I have been getting a lot of questions regarding the use of Niacin since the media recently reported that the NIH had stopped their AIM-HIGH study. AIM-HIGH was designed to see if adding Niacin to patients on a statin who still had low HDL and high triglycerides would improve cardiovascular outcomes (heart attacks, strokes). Though we know that high triglycerides and low HDL are both strongly associated with heart disease, that Niacin will raise HDL and lower triglycerides and even few early studies did show raising the HDL with Niacin did work; this large, randomized NIH sponsored showed no evidence of improvement. Though the actual data from the study has not been released, we do know that the NIH stopped the study a year early because there was no benefit seen and possibly some harm in the form of excess stroke. One possibility is that patients were taking statins at doses that lowered their LDL to very aggressive levels (target range of 40-80). Some have postulated that with an LDL that low, you will never get a heart attack or stroke. So, Niacin may indeed work, but not with super reductions of LDL's with statins.
One of the main points of from these findings is that we have to be careful when it comes to using surrogate endpoints (like LDL and HDL) for treatment. For example, lowering the LDL with a statin reduces heart attacks and strokes. However, lowering the LDL with ezetimibe (Zetia) doesn't seem to do this (see here for more details) This might be the case for Niacin and HDL as well.
I have never been a big fan of Niacin because it causes pretty bad flushing, increases uric acid/gout, and most importantly raises blood glucose. Most of my patients are diabetic/prediabetic, so raising their blood sugar is not something I am too fond of. The other drugs that can raise HDL and lower triglycerides are fibrates. Gemfibrozil has clearly demonstrated this in a large VA study (VA-HIT). The problem with gemfibrozil is that it can interact with statins, causing some serious side effects. Statins are the one med that clearly works in just about everyone with increased cardiac risk. Fenofibrate works the same way, but can be used safely with a statin. However, when they tried to demonstrate cardiovascular improvements with fenofibrate (FIELD study), the primary outcome was not statistically significant. One of the differences between VA-HIT and FIELD is that more patients were on statins in FIELD, since FIELD was a more recent study and regular use of statins had become standard of care. However, in the diabetic patients with low HDL and high triglycerides, the FIELD study did show that fenofibrate reduced heart attacks and strokes. The ACCORD lipid study (another large, randomized, NIH sponsored trial), attempted to prove benefit by adding fenofibrate to all diabetics on a statin, but failed. However, similar to FIELD, in those diabetics with low HDL and high triglycerides, fenofibrate added to a statin did reduce heart attacks and strokes. The consistency of these findings therefore have some merit.
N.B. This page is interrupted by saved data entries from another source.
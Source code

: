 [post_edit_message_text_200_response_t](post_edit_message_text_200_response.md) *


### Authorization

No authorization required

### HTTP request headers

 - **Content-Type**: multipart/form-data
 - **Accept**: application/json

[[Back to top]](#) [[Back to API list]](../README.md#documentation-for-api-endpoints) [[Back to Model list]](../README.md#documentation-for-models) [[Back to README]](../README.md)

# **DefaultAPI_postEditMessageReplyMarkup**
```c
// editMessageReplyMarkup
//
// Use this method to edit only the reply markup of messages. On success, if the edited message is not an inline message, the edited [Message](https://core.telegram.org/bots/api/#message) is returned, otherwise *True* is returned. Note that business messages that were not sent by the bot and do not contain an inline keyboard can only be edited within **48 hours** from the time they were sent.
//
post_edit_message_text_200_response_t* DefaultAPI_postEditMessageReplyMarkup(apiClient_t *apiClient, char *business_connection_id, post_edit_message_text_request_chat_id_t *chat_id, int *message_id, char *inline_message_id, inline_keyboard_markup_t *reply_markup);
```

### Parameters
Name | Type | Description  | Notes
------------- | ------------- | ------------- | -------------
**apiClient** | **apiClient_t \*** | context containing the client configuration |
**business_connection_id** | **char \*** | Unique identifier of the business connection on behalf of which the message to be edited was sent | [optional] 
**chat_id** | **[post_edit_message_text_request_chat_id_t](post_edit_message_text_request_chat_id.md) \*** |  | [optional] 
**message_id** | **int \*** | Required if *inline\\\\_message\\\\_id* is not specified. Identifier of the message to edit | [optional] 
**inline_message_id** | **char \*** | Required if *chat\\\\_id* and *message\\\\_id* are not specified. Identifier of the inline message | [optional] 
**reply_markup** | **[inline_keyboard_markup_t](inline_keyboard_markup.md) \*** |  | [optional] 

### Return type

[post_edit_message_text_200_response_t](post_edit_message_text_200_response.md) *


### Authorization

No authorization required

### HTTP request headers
Bottom Line: Statins remain the first choice for patients at increased cardiovascular risk and should be used at doses that meet individual LDL goals and/or lower LDL by 30-40%. After that, the rationale for treating low HDL/high trigs is now less clear. Before we see the actual data from the AIM-HIGH study, it would be premature to pull all patients off of Niacin. That being said, in my opinion, Niacin's days are likely numbered. Evidence for raising HDL and lowering triglycerides seems to be much stronger for fenofibrate, at least in diabetics, and fenofibrate does not seem to have the negative effects, specifically hyperglycemia, seen with Niacin.